The “feeling” test most problem slides fail

A common founder sentence is: “SMBs struggle with cash flow management.”

I understand it intellectually. I don’t feel it.

Compare that to: “Small business owners spend nights doing payroll math in their heads because three customers are 60 days late—and payroll hits Friday.”

That creates a mental movie. Feeling creates conviction. And conviction is what gets meetings and term sheets.

What makes a problem investable? A quick four-part test

Not every problem is venture backable. Before you write your problem slide, evaluate your problem against these four criteria.

1) Is it urgent, or merely annoying?

If the pain doesn’t force action, buying will be slow and churn will be high. “Would be nice” problems rarely become venture outcomes.

Rewrite: What is the moment when this becomes non-optional?

2) Does it happen often?

Daily or weekly pain creates habit and willingness to pay. Annual pain tends to create “we’ll deal with it later.”

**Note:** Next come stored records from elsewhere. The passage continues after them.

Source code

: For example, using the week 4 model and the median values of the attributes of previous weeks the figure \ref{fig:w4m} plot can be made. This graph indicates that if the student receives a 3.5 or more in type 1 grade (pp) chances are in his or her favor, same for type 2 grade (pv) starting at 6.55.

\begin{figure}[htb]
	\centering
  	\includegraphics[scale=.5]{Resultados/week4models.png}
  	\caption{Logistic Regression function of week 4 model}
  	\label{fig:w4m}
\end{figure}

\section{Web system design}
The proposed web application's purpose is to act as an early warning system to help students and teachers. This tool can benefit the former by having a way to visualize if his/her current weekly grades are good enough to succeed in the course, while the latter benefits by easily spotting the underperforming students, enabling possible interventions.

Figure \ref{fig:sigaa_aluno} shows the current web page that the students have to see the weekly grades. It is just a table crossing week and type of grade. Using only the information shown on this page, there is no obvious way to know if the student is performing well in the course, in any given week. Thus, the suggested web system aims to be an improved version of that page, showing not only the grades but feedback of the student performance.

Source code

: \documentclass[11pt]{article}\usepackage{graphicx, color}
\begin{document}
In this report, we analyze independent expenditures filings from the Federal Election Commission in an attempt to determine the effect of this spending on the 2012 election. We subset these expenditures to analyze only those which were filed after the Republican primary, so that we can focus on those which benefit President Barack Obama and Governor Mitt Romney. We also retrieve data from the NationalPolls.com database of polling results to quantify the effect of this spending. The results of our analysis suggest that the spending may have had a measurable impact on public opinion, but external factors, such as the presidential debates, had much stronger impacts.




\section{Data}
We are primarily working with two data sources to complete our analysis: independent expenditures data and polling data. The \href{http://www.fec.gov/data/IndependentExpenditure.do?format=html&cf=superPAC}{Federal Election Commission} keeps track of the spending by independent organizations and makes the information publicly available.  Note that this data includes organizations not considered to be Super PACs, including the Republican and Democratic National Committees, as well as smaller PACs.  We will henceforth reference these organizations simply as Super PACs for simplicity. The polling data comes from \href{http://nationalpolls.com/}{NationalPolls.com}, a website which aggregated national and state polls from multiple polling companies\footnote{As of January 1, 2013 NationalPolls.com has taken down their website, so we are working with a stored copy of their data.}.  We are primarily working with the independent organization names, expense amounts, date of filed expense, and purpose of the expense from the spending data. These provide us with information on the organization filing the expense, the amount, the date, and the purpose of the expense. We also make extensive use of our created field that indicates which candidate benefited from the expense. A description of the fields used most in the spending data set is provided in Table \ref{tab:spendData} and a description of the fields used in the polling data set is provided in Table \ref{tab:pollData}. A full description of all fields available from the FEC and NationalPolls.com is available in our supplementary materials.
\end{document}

Rewrite: How often does your buyer experience this pain in a normal week?

3) Is it expensive to ignore?

Great problems have a clear cost: revenue lost, time wasted, fines, churn, risk. If you can’t quantify it, investors assume it’s small.

Rewrite: What does this cost per customer per month (money, hours, missed deals, risk)?

4) Is it getting worse?

Investors love “why now.” A timing trigger makes the problem feel inevitable instead of optional.

Rewrite: What trend makes this problem more painful this year than last year?

 

How to make the problem feel real (five moves that work)

Here are the specific techniques that transform abstract problem statements into visceral ones.

Start with a specific scenario, not a category

Weak: “Healthcare administrators struggle with scheduling.”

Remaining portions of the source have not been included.